Now with major insurers blaming something as ambivalent as “climate change,” Democrats are faced with managing this disaster – will they admit that climate change-created disasters is a myth and natural disasters occur naturally, or will they double down on their nonsense? Will Insurance Commissioner Lara pull his head out of the sand and do his job?
Lara, whose entire career has been in politics with no private sector experience, appears like a deer caught in the headlights, and may be wishing his political career didn’t lead him to the Insurance Commissioner’s office. If the state, which is running a huge budget deficit, gets involved even more in the insurance businesses, could the state go bankrupt?
Remember, Lara was in the hot seat in 2019 following massive statewide fires, when he was caught accepting tens of thousands of dollars in political contributions from people with ties to companies he regulates,” California Globe reported. Following “revelations that Lara took oodles of money from the industry prior to making decisions in their favor, Lara was under fire for his secretive speech to a convention of industry executives where he expressed support for revamping consumer protection laws in their favor.” Is it a stretch to hope Lara can effectively address this insurance crisis?
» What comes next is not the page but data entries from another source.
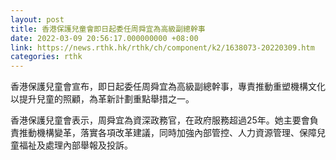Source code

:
 ```yaml
---
layout: post
title: 香港保護兒童會即日起委任周舜宜為高級副總幹事
date: 2022-03-09 20:56:17.000000000 +08:00
link: https://news.rthk.hk/rthk/ch/component/k2/1638073-20220309.htm
categories: rthk
---
```


香港保護兒童會宣布，即日起委任周舜宜為高級副總幹事，專責推動重塑機構文化以提升兒童的照顧，為革新計劃重點舉措之一。

香港保護兒童會表示，周舜宜為資深政務官，在政府服務超過25年。她主要會負責推動機構變革，落實各項改革建議，同時加強內部管控、人力資源管理、保障兒童福祉及處理內部舉報及投訴。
The purpose of homeowners insurance is to provide financial protection against catastrophic loss. With insurance companies announcing they will exclude natural disaster protections because of “climate change,” the insurance becomes worthless or insignificant at best. Will policy holders be faced next with health insurance that excludes the cost of expensive surgeries and cancer treatments, and auto insurance which excludes collision coverage?
I don’t think insurers can blame cancer, surgeries and collisions on climate change – thus the fallacy of this argument.